(Saved entries)
=== Begin Enclosure ===

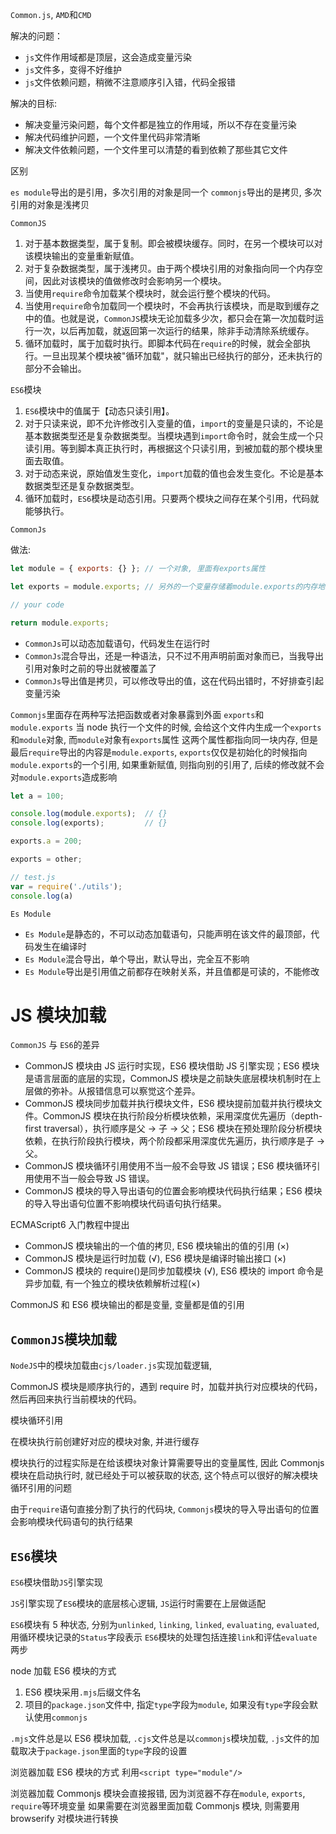 `Common.js`, `AMD`和`CMD`

解决的问题：

- `js`文件作用域都是顶层，这会造成变量污染
- `js`文件多，变得不好维护
- `js`文件依赖问题，稍微不注意顺序引入错，代码全报错

解决的目标:

- 解决变量污染问题，每个文件都是独立的作用域，所以不存在变量污染
- 解决代码维护问题，一个文件里代码非常清晰
- 解决文件依赖问题，一个文件里可以清楚的看到依赖了那些其它文件

区别

`es module`导出的是引用，多次引用的对象是同一个
`commonjs`导出的是拷贝, 多次引用的对象是浅拷贝

`CommonJS`

1. 对于基本数据类型，属于复制。即会被模块缓存。同时，在另一个模块可以对该模块输出的变量重新赋值。
2. 对于复杂数据类型，属于浅拷贝。由于两个模块引用的对象指向同一个内存空间，因此对该模块的值做修改时会影响另一个模块。
3. 当使用`require`命令加载某个模块时，就会运行整个模块的代码。
4. 当使用`require`命令加载同一个模块时，不会再执行该模块，而是取到缓存之中的值。也就是说，`CommonJS`模块无论加载多少次，都只会在第一次加载时运行一次，以后再加载，就返回第一次运行的结果，除非手动清除系统缓存。
5. 循环加载时，属于加载时执行。即脚本代码在`require`的时候，就会全部执行。一旦出现某个模块被"循环加载"，就只输出已经执行的部分，还未执行的部分不会输出。

`ES6`模块

1. `ES6`模块中的值属于【动态只读引用】。
2. 对于只读来说，即不允许修改引入变量的值，`import`的变量是只读的，不论是基本数据类型还是复杂数据类型。当模块遇到`import`命令时，就会生成一个只读引用。等到脚本真正执行时，再根据这个只读引用，到被加载的那个模块里面去取值。
3. 对于动态来说，原始值发生变化，`import`加载的值也会发生变化。不论是基本数据类型还是复杂数据类型。
4. 循环加载时，`ES6`模块是动态引用。只要两个模块之间存在某个引用，代码就能够执行。

`CommonJs`

做法:

```javascript
let module = { exports: {} }; // 一个对象, 里面有exports属性

let exports = module.exports; // 另外的一个变量存储着module.exports的内存地址

// your code

return module.exports;
```

- `CommonJs`可以动态加载语句，代码发生在运行时
- `CommonJs`混合导出，还是一种语法，只不过不用声明前面对象而已，当我导出引用对象时之前的导出就被覆盖了
- `CommonJs`导出值是拷贝，可以修改导出的值，这在代码出错时，不好排查引起变量污染

`Commonjs`里面存在两种写法把函数或者对象暴露到外面
`exports`和`module.exports`
当 node 执行一个文件的时候, 会给这个文件内生成一个`exports`和`module`对象, 而`module`对象有`exports`属性
这两个属性都指向同一块内存, 但是最后`require`导出的内容是`module.exports`, `exports`仅仅是初始化的时候指向`module.exports`的一个引用, 如果重新赋值, 则指向别的引用了, 后续的修改就不会对`module.exports`造成影响

```javascript
let a = 100;

console.log(module.exports);  // {}
console.log(exports);         // {}

exports.a = 200;

exports = other;

// test.js
var = require('./utils');
console.log(a)
```

`Es Module`

- `Es Module`是静态的，不可以动态加载语句，只能声明在该文件的最顶部，代码发生在编译时
- `Es Module`混合导出，单个导出，默认导出，完全互不影响
- `Es Module`导出是引用值之前都存在映射关系，并且值都是可读的，不能修改

# JS 模块加载

`CommonJS` 与 `ES6`的差异

- CommonJS 模块由 JS 运行时实现，ES6 模块借助 JS 引擎实现；ES6 模块是语言层面的底层的实现，CommonJS 模块是之前缺失底层模块机制时在上层做的弥补。从报错信息可以察觉这个差异。
- CommonJS 模块同步加载并执行模块文件，ES6 模块提前加载并执行模块文件。CommonJS 模块在执行阶段分析模块依赖，采用深度优先遍历（depth-first traversal），执行顺序是父 -> 子 -> 父；ES6 模块在预处理阶段分析模块依赖，在执行阶段执行模块，两个阶段都采用深度优先遍历，执行顺序是子 -> 父。
- CommonJS 模块循环引用使用不当一般不会导致 JS 错误；ES6 模块循环引用使用不当一般会导致 JS 错误。
- CommonJS 模块的导入导出语句的位置会影响模块代码执行结果；ES6 模块的导入导出语句位置不影响模块代码语句执行结果。

ECMAScript6 入门教程中提出

- CommonJS 模块输出的一个值的拷贝, ES6 模块输出的值的引用 (×)
- CommonJS 模块是运行时加载 (√), ES6 模块是编译时输出接口 (×)
- CommonJS 模块的 require()是同步加载模块 (√), ES6 模块的 import 命令是异步加载, 有一个独立的模块依赖解析过程(×)

CommonJS 和 ES6 模块输出的都是变量, 变量都是值的引用

## `CommonJS`模块加载

`NodeJS`中的模块加载由`cjs/loader.js`实现加载逻辑,

CommonJS 模块是顺序执行的，遇到 require 时，加载并执行对应模块的代码，然后再回来执行当前模块的代码。

模块循环引用

在模块执行前创建好对应的模块对象, 并进行缓存

模块执行的过程实际是在给该模块对象计算需要导出的变量属性, 因此 Commonjs 模块在启动执行时, 就已经处于可以被获取的状态, 这个特点可以很好的解决模块循环引用的问题

由于`require`语句直接分割了执行的代码块, `Commonjs`模块的导入导出语句的位置会影响模块代码语句的执行结果

## `ES6`模块

`ES6`模块借助`JS`引擎实现

`JS`引擎实现了`ES6`模块的底层核心逻辑, `JS`运行时需要在上层做适配

`ES6`模块有 5 种状态, 分别为`unlinked`, `linking`, `linked`, `evaluating`, `evaluated`, 用循环模块记录的`Status`字段表示
`ES6`模块的处理包括连接`link`和评估`evaluate`两步

node 加载 ES6 模块的方式

1. ES6 模块采用`.mjs`后缀文件名
2. 项目的`package.json`文件中, 指定`type`字段为`module`, 如果没有`type`字段会默认使用`commonjs`

`.mjs`文件总是以 ES6 模块加载, `.cjs`文件总是以`commonjs`模块加载, `.js`文件的加载取决于`package.json`里面的`type`字段的设置

浏览器加载 ES6 模块的方式
利用`<script type="module"/>`

浏览器加载 Commonjs 模块会直接报错, 因为浏览器不存在`module`, `exports`, `require`等环境变量
如果需要在浏览器里面加载 Commonjs 模块, 则需要用 browserify 对模块进行转换
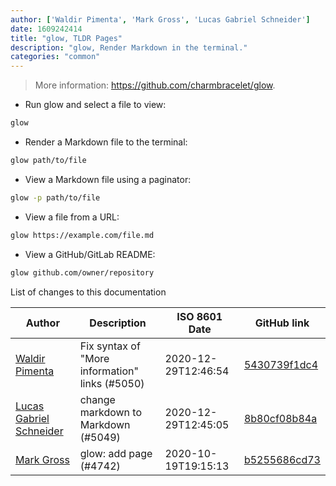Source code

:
 ```yaml
---
author: ['Waldir Pimenta', 'Mark Gross', 'Lucas Gabriel Schneider']
date: 1609242414
title: "glow, TLDR Pages"
description: "glow, Render Markdown in the terminal."
categories: "common"
---
```

> More information: <https://github.com/charmbracelet/glow>.

- Run glow and select a file to view:

```bash
glow
```

- Render a Markdown file to the terminal:

```bash
glow path/to/file
```

- View a Markdown file using a paginator:

```bash
glow -p path/to/file
```

- View a file from a URL:

```bash
glow https://example.com/file.md
```

- View a GitHub/GitLab README:

```bash
glow github.com/owner/repository
```
List of changes to this documentation


Author | Description | ISO 8601 Date | GitHub link
------|-----|-----|-----
[Waldir Pimenta](mailto:waldyrious@gmail.com) | Fix syntax of "More information" links (#5050) | 2020-12-29T12:46:54 | [5430739f1dc4](https://github.com/tldr-pages/tldr/commit/5430739f1dc4d29b85b838e594550ba6c133001f)
[Lucas Gabriel Schneider](mailto:casdpa@gmail.com) | change markdown to Markdown (#5049) | 2020-12-29T12:45:05 | [8b80cf08b84a](https://github.com/tldr-pages/tldr/commit/8b80cf08b84aec781c99c2a42c7acf95bab446cf)
[Mark Gross](mailto:10702518+MarkusG@users.noreply.github.com) | glow: add page (#4742) | 2020-10-19T19:15:13 | [b5255686cd73](https://github.com/tldr-pages/tldr/commit/b5255686cd73bf0eb4ea87f4adbda77d0e8443b5)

=== End Enclosure ===

EXERCISE OBJECTIVE> Repeat every record above exactly. Omit the pictures.

WRITTEN SOLUTION>
 `Common.js`, `AMD`和`CMD`

解决的问题：

- `js`文件作用域都是顶层，这会造成变量污染
- `js`文件多，变得不好维护
- `js`文件依赖问题，稍微不注意顺序引入错，代码全报错

解决的目标:

- 解决变量污染问题，每个文件都是独立的作用域，所以不存在变量污染
- 解决代码维护问题，一个文件里代码非常清晰
- 解决文件依赖问题，一个文件里可以清楚的看到依赖了那些其它文件

区别

`es module`导出的是引用，多次引用的对象是同一个
`commonjs`导出的是拷贝, 多次引用的对象是浅拷贝

`CommonJS`

1. 对于基本数据类型，属于复制。即会被模块缓存。同时，在另一个模块可以对该模块输出的变量重新赋值。
2. 对于复杂数据类型，属于浅拷贝。由于两个模块引用的对象指向同一个内存空间，因此对该模块的值做修改时会影响另一个模块。
3. 当使用`require`命令加载某个模块时，就会运行整个模块的代码。
4. 当使用`require`命令加载同一个模块时，不会再执行该模块，而是取到缓存之中的值。也就是说，`CommonJS`模块无论加载多少次，都只会在第一次加载时运行一次，以后再加载，就返回第一次运行的结果，除非手动清除系统缓存。
5. 循环加载时，属于加载时执行。即脚本代码在`require`的时候，就会全部执行。一旦出现某个模块被"循环加载"，就只输出已经执行的部分，还未执行的部分不会输出。

`ES6`模块

1. `ES6`模块中的值属于【动态只读引用】。
2. 对于只读来说，即不允许修改引入变量的值，`import`的变量是只读的，不论是基本数据类型还是复杂数据类型。当模块遇到`import`命令时，就会生成一个只读引用。等到脚本真正执行时，再根据这个只读引用，到被加载的那个模块里面去取值。
3. 对于动态来说，原始值发生变化，`import`加载的值也会发生变化。不论是基本数据类型还是复杂数据类型。
4. 循环加载时，`ES6`模块是动态引用。只要两个模块之间存在某个引用，代码就能够执行。

`CommonJs`

做法:

```javascript
let module = { exports: {} }; // 一个对象, 里面有exports属性

let exports = module.exports; // 另外的一个变量存储着module.exports的内存地址

// your code

return module.exports;
```

- `CommonJs`可以动态加载语句，代码发生在运行时
- `CommonJs`混合导出，还是一种语法，只不过不用声明前面对象而已，当我导出引用对象时之前的导出就被覆盖了
- `CommonJs`导出值是拷贝，可以修改导出的值，这在代码出错时，不好排查引起变量污染

`Commonjs`里面存在两种写法把函数或者对象暴露到外面
`exports`和`module.exports`
当 node 执行一个文件的时候, 会给这个文件内生成一个`exports`和`module`对象, 而`module`对象有`exports`属性
这两个属性都指向同一块内存, 但是最后`require`导出的内容是`module.exports`, `exports`仅仅是初始化的时候指向`module.exports`的一个引用, 如果重新赋值, 则指向别的引用了, 后续的修改就不会对`module.exports`造成影响

```javascript
let a = 100;

console.log(module.exports);  // {}
console.log(exports);         // {}

exports.a = 200;

exports = other;

// test.js
var = require('./utils');
console.log(a)
```

`Es Module`

- `Es Module`是静态的，不可以动态加载语句，只能声明在该文件的最顶部，代码发生在编译时
- `Es Module`混合导出，单个导出，默认导出，完全互不影响
- `Es Module`导出是引用值之前都存在映射关系，并且值都是可读的，不能修改

# JS 模块加载

`CommonJS` 与 `ES6`的差异

- CommonJS 模块由 JS 运行时实现，ES6 模块借助 JS 引擎实现；ES6 模块是语言层面的底层的实现，CommonJS 模块是之前缺失底层模块机制时在上层做的弥补。从报错信息可以察觉这个差异。
- CommonJS 模块同步加载并执行模块文件，ES6 模块提前加载并执行模块文件。CommonJS 模块在执行阶段分析模块依赖，采用深度优先遍历（depth-first traversal），执行顺序是父 -> 子 -> 父；ES6 模块在预处理阶段分析模块依赖，在执行阶段执行模块，两个阶段都采用深度优先遍历，执行顺序是子 -> 父。
- CommonJS 模块循环引用使用不当一般不会导致 JS 错误；ES6 模块循环引用使用不当一般会导致 JS 错误。
- CommonJS 模块的导入导出语句的位置会影响模块代码执行结果；ES6 模块的导入导出语句位置不影响模块代码语句执行结果。

ECMAScript6 入门教程中提出

- CommonJS 模块输出的一个值的拷贝, ES6 模块输出的值的引用 (×)
- CommonJS 模块是运行时加载 (√), ES6 模块是编译时输出接口 (×)
- CommonJS 模块的 require()是同步加载模块 (√), ES6 模块的 import 命令是异步加载, 有一个独立的模块依赖解析过程(×)

CommonJS 和 ES6 模块输出的都是变量, 变量都是值的引用

## `CommonJS`模块加载

`NodeJS`中的模块加载由`cjs/loader.js`实现加载逻辑,

CommonJS 模块是顺序执行的，遇到 require 时，加载并执行对应模块的代码，然后再回来执行当前模块的代码。

模块循环引用

在模块执行前创建好对应的模块对象, 并进行缓存

模块执行的过程实际是在给该模块对象计算需要导出的变量属性, 因此 Commonjs 模块在启动执行时, 就已经处于可以被获取的状态, 这个特点可以很好的解决模块循环引用的问题

由于`require`语句直接分割了执行的代码块, `Commonjs`模块的导入导出语句的位置会影响模块代码语句的执行结果

## `ES6`模块

`ES6`模块借助`JS`引擎实现

`JS`引擎实现了`ES6`模块的底层核心逻辑, `JS`运行时需要在上层做适配

`ES6`模块有 5 种状态, 分别为`unlinked`, `linking`, `linked`, `evaluating`, `evaluated`, 用循环模块记录的`Status`字段表示
`ES6`模块的处理包括连接`link`和评估`evaluate`两步

node 加载 ES6 模块的方式

1. ES6 模块采用`.mjs`后缀文件名
2. 项目的`package.json`文件中, 指定`type`字段为`module`, 如果没有`type`字段会默认使用`commonjs`

`.mjs`文件总是以 ES6 模块加载, `.cjs`文件总是以`commonjs`模块加载, `.js`文件的加载取决于`package.json`里面的`type`字段的设置

浏览器加载 ES6 模块的方式
利用`<script type="module"/>`

浏览器加载 Commonjs 模块会直接报错, 因为浏览器不存在`module`, `exports`, `require`等环境变量
如果需要在浏览器里面加载 Commonjs 模块, 则需要用 browserify 对模块进行转换
Source code

:
 ```yaml
---
author: ['Waldir Pimenta', 'Mark Gross', 'Lucas Gabriel Schneider']
date: 1609242414
title: "glow, TLDR Pages"
description: "glow, Render Markdown in the terminal."
categories: "common"
---
```

> More information: <https://github.com/charmbracelet/glow>.

- Run glow and select a file to view:

```bash
glow
```

- Render a Markdown file to the terminal:

```bash
glow path/to/file
```

- View a Markdown file using a paginator:

```bash
glow -p path/to/file
```

- View a file from a URL:

```bash
glow https://example.com/file.md
```

- View a GitHub/GitLab README:

```bash
glow github.com/owner/repository
```
List of changes to this documentation


Author | Description | ISO 8601 Date | GitHub link
------|-----|-----|-----
[Waldir Pimenta](mailto:waldyrious@gmail.com) | Fix syntax of "More information" links (#5050) | 2020-12-29T12:46:54 | [5430739f1dc4](https://github.com/tldr-pages/tldr/commit/5430739f1dc4d29b85b838e594550ba6c133001f)
[Lucas Gabriel Schneider](mailto:casdpa@gmail.com) | change markdown to Markdown (#5049) | 2020-12-29T12:45:05 | [8b80cf08b84a](https://github.com/tldr-pages/tldr/commit/8b80cf08b84aec781c99c2a42c7acf95bab446cf)
[Mark Gross](mailto:10702518+MarkusG@users.noreply.github.com) | glow: add page (#4742) | 2020-10-19T19:15:13 | [b5255686cd73](https://github.com/tldr-pages/tldr/commit/b5255686cd73bf0eb4ea87f4adbda77d0e8443b5)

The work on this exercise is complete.